──────── Dataset records ────────
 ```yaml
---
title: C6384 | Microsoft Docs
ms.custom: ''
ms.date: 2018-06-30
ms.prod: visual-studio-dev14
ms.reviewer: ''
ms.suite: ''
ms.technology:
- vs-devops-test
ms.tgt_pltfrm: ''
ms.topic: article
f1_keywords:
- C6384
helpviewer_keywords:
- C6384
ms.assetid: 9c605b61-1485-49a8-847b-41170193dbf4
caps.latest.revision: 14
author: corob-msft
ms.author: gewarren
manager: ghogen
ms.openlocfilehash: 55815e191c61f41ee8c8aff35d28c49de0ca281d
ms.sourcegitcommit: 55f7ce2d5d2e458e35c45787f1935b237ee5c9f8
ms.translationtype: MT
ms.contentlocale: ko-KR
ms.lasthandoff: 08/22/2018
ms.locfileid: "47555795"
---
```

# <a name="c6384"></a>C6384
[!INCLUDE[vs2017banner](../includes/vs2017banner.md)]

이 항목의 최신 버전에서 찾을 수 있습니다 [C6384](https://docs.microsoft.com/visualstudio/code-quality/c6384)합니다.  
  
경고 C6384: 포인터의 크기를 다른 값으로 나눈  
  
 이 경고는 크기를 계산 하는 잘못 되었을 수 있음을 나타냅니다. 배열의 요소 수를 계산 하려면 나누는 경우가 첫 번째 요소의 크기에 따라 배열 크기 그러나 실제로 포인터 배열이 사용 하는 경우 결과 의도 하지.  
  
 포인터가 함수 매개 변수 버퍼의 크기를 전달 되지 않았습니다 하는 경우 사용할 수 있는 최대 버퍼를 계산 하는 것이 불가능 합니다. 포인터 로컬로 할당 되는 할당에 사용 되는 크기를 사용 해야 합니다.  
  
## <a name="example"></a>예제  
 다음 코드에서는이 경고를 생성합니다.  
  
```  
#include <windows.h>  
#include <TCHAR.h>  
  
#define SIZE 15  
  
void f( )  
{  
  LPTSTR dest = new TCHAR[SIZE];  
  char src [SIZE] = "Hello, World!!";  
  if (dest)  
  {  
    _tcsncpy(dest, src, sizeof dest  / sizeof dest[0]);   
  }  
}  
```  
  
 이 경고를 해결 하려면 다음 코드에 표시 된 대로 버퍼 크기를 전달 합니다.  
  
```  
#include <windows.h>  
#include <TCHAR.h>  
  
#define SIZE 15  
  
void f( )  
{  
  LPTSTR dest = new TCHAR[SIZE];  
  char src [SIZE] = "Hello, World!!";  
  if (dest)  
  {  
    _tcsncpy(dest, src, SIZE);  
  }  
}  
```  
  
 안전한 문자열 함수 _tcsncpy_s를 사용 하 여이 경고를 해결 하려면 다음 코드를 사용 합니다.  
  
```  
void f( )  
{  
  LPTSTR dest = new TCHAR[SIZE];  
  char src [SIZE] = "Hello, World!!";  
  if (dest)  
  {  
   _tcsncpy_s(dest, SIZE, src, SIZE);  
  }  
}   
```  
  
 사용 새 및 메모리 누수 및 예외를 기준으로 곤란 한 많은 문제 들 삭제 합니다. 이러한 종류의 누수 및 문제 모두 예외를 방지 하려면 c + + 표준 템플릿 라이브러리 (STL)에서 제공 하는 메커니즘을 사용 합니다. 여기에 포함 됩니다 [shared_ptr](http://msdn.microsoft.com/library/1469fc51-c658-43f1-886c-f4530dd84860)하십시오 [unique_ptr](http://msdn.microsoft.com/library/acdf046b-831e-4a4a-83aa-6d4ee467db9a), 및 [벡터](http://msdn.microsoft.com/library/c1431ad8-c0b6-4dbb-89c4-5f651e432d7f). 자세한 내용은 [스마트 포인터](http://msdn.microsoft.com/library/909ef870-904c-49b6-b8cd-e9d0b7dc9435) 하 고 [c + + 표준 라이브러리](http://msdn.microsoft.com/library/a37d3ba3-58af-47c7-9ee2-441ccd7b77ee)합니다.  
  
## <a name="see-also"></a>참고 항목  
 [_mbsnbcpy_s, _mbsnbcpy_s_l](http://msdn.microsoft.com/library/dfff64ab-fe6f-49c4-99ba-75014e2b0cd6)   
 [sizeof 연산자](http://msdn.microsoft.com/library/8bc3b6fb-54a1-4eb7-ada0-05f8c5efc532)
────────
## Required action
The entries above, copied exactly, form the whole answer.

## Reply to the exercise
 ```yaml
---
title: C6384 | Microsoft Docs
ms.custom: ''
ms.date: 2018-06-30
ms.prod: visual-studio-dev14
ms.reviewer: ''
ms.suite: ''
ms.technology:
- vs-devops-test
ms.tgt_pltfrm: ''
ms.topic: article
f1_keywords:
- C6384
helpviewer_keywords:
- C6384
ms.assetid: 9c605b61-1485-49a8-847b-41170193dbf4
caps.latest.revision: 14
author: corob-msft
ms.author: gewarren
manager: ghogen
ms.openlocfilehash: 55815e191c61f41ee8c8aff35d28c49de0ca281d
ms.sourcegitcommit: 55f7ce2d5d2e458e35c45787f1935b237ee5c9f8
ms.translationtype: MT
ms.contentlocale: ko-KR
ms.lasthandoff: 08/22/2018
ms.locfileid: "47555795"
---
```

# <a name="c6384"></a>C6384
[!INCLUDE[vs2017banner](../includes/vs2017banner.md)]

이 항목의 최신 버전에서 찾을 수 있습니다 [C6384](https://docs.microsoft.com/visualstudio/code-quality/c6384)합니다.  
  
경고 C6384: 포인터의 크기를 다른 값으로 나눈  
  
 이 경고는 크기를 계산 하는 잘못 되었을 수 있음을 나타냅니다. 배열의 요소 수를 계산 하려면 나누는 경우가 첫 번째 요소의 크기에 따라 배열 크기 그러나 실제로 포인터 배열이 사용 하는 경우 결과 의도 하지.  
  
 포인터가 함수 매개 변수 버퍼의 크기를 전달 되지 않았습니다 하는 경우 사용할 수 있는 최대 버퍼를 계산 하는 것이 불가능 합니다. 포인터 로컬로 할당 되는 할당에 사용 되는 크기를 사용 해야 합니다.  
  
## <a name="example"></a>예제  
 다음 코드에서는이 경고를 생성합니다.  
  
```  
#include <windows.h>  
#include <TCHAR.h>  
  
#define SIZE 15  
  
void f( )  
{  
  LPTSTR dest = new TCHAR[SIZE];  
  char src [SIZE] = "Hello, World!!";  
  if (dest)  
  {  
    _tcsncpy(dest, src, sizeof dest  / sizeof dest[0]);   
  }  
}  
```  
  
 이 경고를 해결 하려면 다음 코드에 표시 된 대로 버퍼 크기를 전달 합니다.  
  
```  
#include <windows.h>  
#include <TCHAR.h>  
  
#define SIZE 15  
  
void f( )  
{  
  LPTSTR dest = new TCHAR[SIZE];  
  char src [SIZE] = "Hello, World!!";  
  if (dest)  
  {  
    _tcsncpy(dest, src, SIZE);  
  }  
}  
```  
  
 안전한 문자열 함수 _tcsncpy_s를 사용 하 여이 경고를 해결 하려면 다음 코드를 사용 합니다.  
  
```  
void f( )  
{  
  LPTSTR dest = new TCHAR[SIZE];  
  char src [SIZE] = "Hello, World!!";  
  if (dest)  
  {  
   _tcsncpy_s(dest, SIZE, src, SIZE);  
  }  
}   
```  
  
 사용 새 및 메모리 누수 및 예외를 기준으로 곤란 한 많은 문제 들 삭제 합니다. 이러한 종류의 누수 및 문제 모두 예외를 방지 하려면 c + + 표준 템플릿 라이브러리 (STL)에서 제공 하는 메커니즘을 사용 합니다. 여기에 포함 됩니다 [shared_ptr](http://msdn.microsoft.com/library/1469fc51-c658-43f1-886c-f4530dd84860)하십시오 [unique_ptr](http://msdn.microsoft.com/library/acdf046b-831e-4a4a-83aa-6d4ee467db9a), 및 [벡터](http://msdn.microsoft.com/library/c1431ad8-c0b6-4dbb-89c4-5f651e432d7f). 자세한 내용은 [스마트 포인터](http://msdn.microsoft.com/library/909ef870-904c-49b6-b8cd-e9d0b7dc9435) 하 고 [c + + 표준 라이브러리](http://msdn.microsoft.com/library/a37d3ba3-58af-47c7-9ee2-441ccd7b77ee)합니다.  
  
## <a name="see-also"></a>참고 항목  
 [_mbsnbcpy_s, _mbsnbcpy_s_l](http://msdn.microsoft.com/library/dfff64ab-fe6f-49c4-99ba-75014e2b0cd6)   
 [sizeof 연산자](http://msdn.microsoft.com/library/8bc3b6fb-54a1-4eb7-ada0-05f8c5efc532)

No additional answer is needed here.